Creating a New Normal
I spent months in rehabilitation to learn to walk again as new connections were made from my brain, my spine to my lower body. My therapists are miracle workers in every sense of the phrase. I could now walk, drive, run my own business and live a relatively normal life again.
It took was five words to bring me to my knees including those of my loved ones and friends…. “You have a brain tumor.” These words could shake even the most courageous to the core.
Experiencing Brain Tumor Recurrence
In 2011, an MRI discovered a small meningioma that still remains.
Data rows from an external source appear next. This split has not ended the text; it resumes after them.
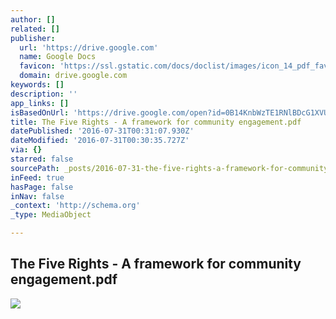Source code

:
 ```yaml
---
author: []
related: []
publisher:
  url: 'https://drive.google.com'
  name: Google Docs
  favicon: 'https://ssl.gstatic.com/docs/doclist/images/icon_14_pdf_favicon.ico'
  domain: drive.google.com
keywords: []
description: ''
app_links: []
isBasedOnUrl: 'https://drive.google.com/open?id=0B14KnbWzTE1RNlBDcG1XVUxIUDA'
title: The Five Rights - A framework for community engagement.pdf
datePublished: '2016-07-31T00:31:07.930Z'
dateModified: '2016-07-31T00:30:35.727Z'
via: {}
starred: false
sourcePath: _posts/2016-07-31-the-five-rights-a-framework-for-community-engagementpdf.md
inFeed: true
hasPage: false
inNav: false
_context: 'http://schema.org'
_type: MediaObject

---
```

<article style=""><h1>The Five Rights - A framework for community engagement.pdf</h1><img src="https://lh6.googleusercontent.com/2MZB18jeye5MxaCd56IgtW7hBQ-dW0fLI9kpN2i4RzvMY_MHP99NZA=w1200-h630-p" /></article>
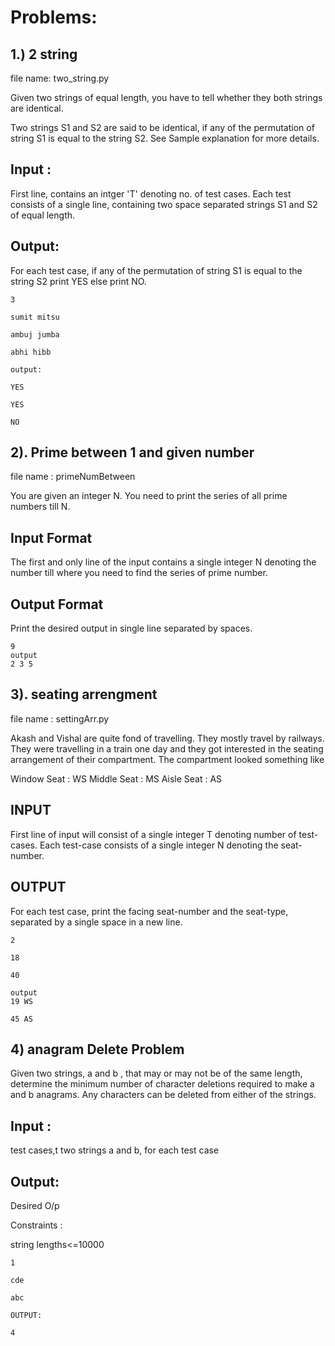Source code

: # Problems: 
## 1.) 2 string   
file name: two_string.py

Given two strings of equal length, you have to tell whether they both strings are identical.

Two strings S1 and S2 are said to be identical, if any of the permutation of string S1 is equal to the string S2. See Sample explanation for more details.

## Input :

First line, contains an intger 'T' denoting no. of test cases.
Each test consists of a single line, containing two space separated strings S1 and S2 of equal length.

## Output:

For each test case, if any of the permutation of string S1 is equal to the string S2 print YES else print NO.

```
3

sumit mitsu                 

ambuj jumba                 

abhi hibb

output:

YES

YES

NO
```



## 2). Prime between 1 and given number

file name : primeNumBetween

You are given an integer N. You need to print the series of all prime numbers till N.

## Input Format

The first and only line of the input contains a single integer N denoting the number till where you need to find the series of prime number.

## Output Format

Print the desired output in single line separated by spaces.

```
9
output
2 3 5
```


##  3). seating arrengment

file name : settingArr.py


Akash and Vishal are quite fond of travelling. They mostly travel by railways. They were travelling in a train one day and they got interested in the seating arrangement of their compartment. The compartment looked something like

Window Seat : WS
Middle Seat : MS
Aisle Seat : AS

##  INPUT
First line of input will consist of a single integer T denoting number of test-cases. Each test-case consists of a single integer N denoting the seat-number.

## OUTPUT
For each test case, print the facing seat-number and the seat-type, separated by a single space in a new line.

```
2

18

40

output
19 WS

45 AS
```

## 4) anagram Delete Problem

Given two strings, a and b , that may or may not be of the same length, determine the minimum number of character deletions required to make a and b anagrams. Any characters can be deleted from either of the strings.

## Input :

test cases,t
two strings a and b, for each test case

## Output:

Desired O/p

Constraints :

string lengths<=10000

```
1

cde

abc

OUTPUT:

4
```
It is continuing to behave and remains stable.
In 2017, another routine MRI revealed I had a third brain tumor, located on the right side of my head. It robbed me of a good portion of my hearing all of a sudden. It had a good chance of rendering me completely deaf because the tumor was wrapped around several nerves in my brain. This time I was not driven to my knees, I was as ready as I could be. I had Gamma Knife Radiation Surgery. Although the tumor swelled to a greater size, tests show that it was, indeed, dying but still remained in my brain. It had stopped growing.
Leaning into the Arms of Hope
Hope is real. Hope is a tangible thing you can wrap your arms around. Hope doesn’t always mean you’ll survive, maybe just for as long as you can, or as long as it takes.
I’m often asked if I wished I could go back in time before experiencing multiple brain tumor diagnoses and treatments.
My answer is no, I wouldn’t. Want to know why? First, you can’t go back. Second, because this journey made me a more empathetic man: a better father, husband, son and friend. I met so many amazing people on this journey with whom I would never had the opportunity to meet otherwise. I think that would have been a crime in and of itself. And, finally, maybe, just maybe, I had to go through this — to bring awareness, support and be the voice for those who don’t have a voice, so you or someone you love at some point and time, doesn’t have to…
Game Changing Experience
I have lived through several brain tumors now, so I am part of an exclusive club of people who have of had brain tumors. Unfortunately, it’s a club no one chose to be a member of. But this experience is a game changer for me. I started helping others on their brain tumor journey, just like the ABTA does for so many!
Sharing my story at the ABTA National Conference is one of many opportunities to help others. I also started a support group on social media, Brain Tumor Talk, to give others in a similar situation as I was, a platform to surround themselves with others who “get it” so they wouldn’t feel alone. I also wrote a book, “How Horseshoes Saved My Life” and became a volunteer mentor with the ABTA.
I formed a corporation and am an award-winning business coach and take many of the lessons and strategies I learned and continue to learn from my brain tumor journey and pass them on to business owners, professionals and leaders to help them level up, find their way and get unstuck.
One of the most important lessons I learned while still enduring this is to surround ourselves with people who get it, that hold our hands as we walk this path, if even for a little while, and sometimes that’s enough, to not let someone walk alone!
To quote author C.S. Lewis:
Friendship is born at that moment when one person says to another:
What! You too? I thought I was the only one.